Preposterous combat reaches its logical conclusion in Rise of the Triad's multiplayer component, where a whirlwind of explosions envelop players who run like gazelles through a few multi-tiered maps supersaturated with opponents and heavy weapons. Death is swift and constant, but so is respawning. Learning where the best weapons are hidden creates a sense of order in the fiery chaos, and gives you at least a shot of climbing the leaderboards. Even better: I got better at the campaign after honing my skills in multiplayer. It's ridiculous, and it's skin-deep, and it's a whole lot of fun.

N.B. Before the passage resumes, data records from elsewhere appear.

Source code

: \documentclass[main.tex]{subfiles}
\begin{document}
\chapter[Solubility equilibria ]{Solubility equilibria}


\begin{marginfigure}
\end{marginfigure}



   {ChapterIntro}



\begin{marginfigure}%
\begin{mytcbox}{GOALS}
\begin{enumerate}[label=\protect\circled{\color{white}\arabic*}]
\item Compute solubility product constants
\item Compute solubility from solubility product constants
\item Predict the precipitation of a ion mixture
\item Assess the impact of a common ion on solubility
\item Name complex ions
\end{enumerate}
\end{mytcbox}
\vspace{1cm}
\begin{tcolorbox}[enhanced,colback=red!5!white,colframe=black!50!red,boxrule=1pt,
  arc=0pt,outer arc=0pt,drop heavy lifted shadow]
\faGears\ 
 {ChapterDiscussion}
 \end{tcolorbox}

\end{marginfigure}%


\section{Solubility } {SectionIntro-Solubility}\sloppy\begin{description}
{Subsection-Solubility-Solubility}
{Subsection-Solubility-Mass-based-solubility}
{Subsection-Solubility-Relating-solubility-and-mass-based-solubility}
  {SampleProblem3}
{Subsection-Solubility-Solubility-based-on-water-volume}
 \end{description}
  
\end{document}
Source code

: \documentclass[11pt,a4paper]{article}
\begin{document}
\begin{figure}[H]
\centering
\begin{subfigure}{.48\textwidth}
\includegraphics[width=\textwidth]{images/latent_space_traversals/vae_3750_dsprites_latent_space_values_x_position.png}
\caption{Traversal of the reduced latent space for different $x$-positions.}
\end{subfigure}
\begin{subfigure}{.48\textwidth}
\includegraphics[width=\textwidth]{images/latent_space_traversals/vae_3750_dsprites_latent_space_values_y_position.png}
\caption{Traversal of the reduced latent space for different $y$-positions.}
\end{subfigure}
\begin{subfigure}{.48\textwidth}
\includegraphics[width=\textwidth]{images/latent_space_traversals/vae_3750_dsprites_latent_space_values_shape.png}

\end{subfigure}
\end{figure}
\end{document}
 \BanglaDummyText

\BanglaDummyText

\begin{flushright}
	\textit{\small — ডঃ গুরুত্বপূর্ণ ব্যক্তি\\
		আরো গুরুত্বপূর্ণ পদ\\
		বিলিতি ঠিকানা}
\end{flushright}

Dying sucked, but it didn't interrupt my forward momentum

Rise of the Triad's difficulty is punishing. It pummeled me, even on the easiest difficulty level. It's also the fastest FPS I've ever played — you "walk" at Olympic sprinting speed and it doesn't include any form of aim assistance. It felt more than difficult. It felt demanding and often frustrating as I struggled to meet the combat's exacting standards.

The simple level layouts also turn into something more byzantine here and there. On a handful of levels, I found myself wandering the few rooms and corridors I was boxed into, as I searched for the small switch or target I needed to press or shoot to move on. There's no hint system, and Rise of the Triad's failure to communicate felt particularly frustrating during instances where I spent several minutes wandering aimlessly.

Well-placed checkpoints ease the pain and keep the pace up. Dying sucked, but it didn't interrupt my forward momentum. I could actually see my skills improving with each wasted life, which made the nonstop reloads bearable. They do nothing for Rise of the Triad's disorienting sense of movement, though: I had to walk away from the game three times because its blistering pace made me motion sick — a first for me.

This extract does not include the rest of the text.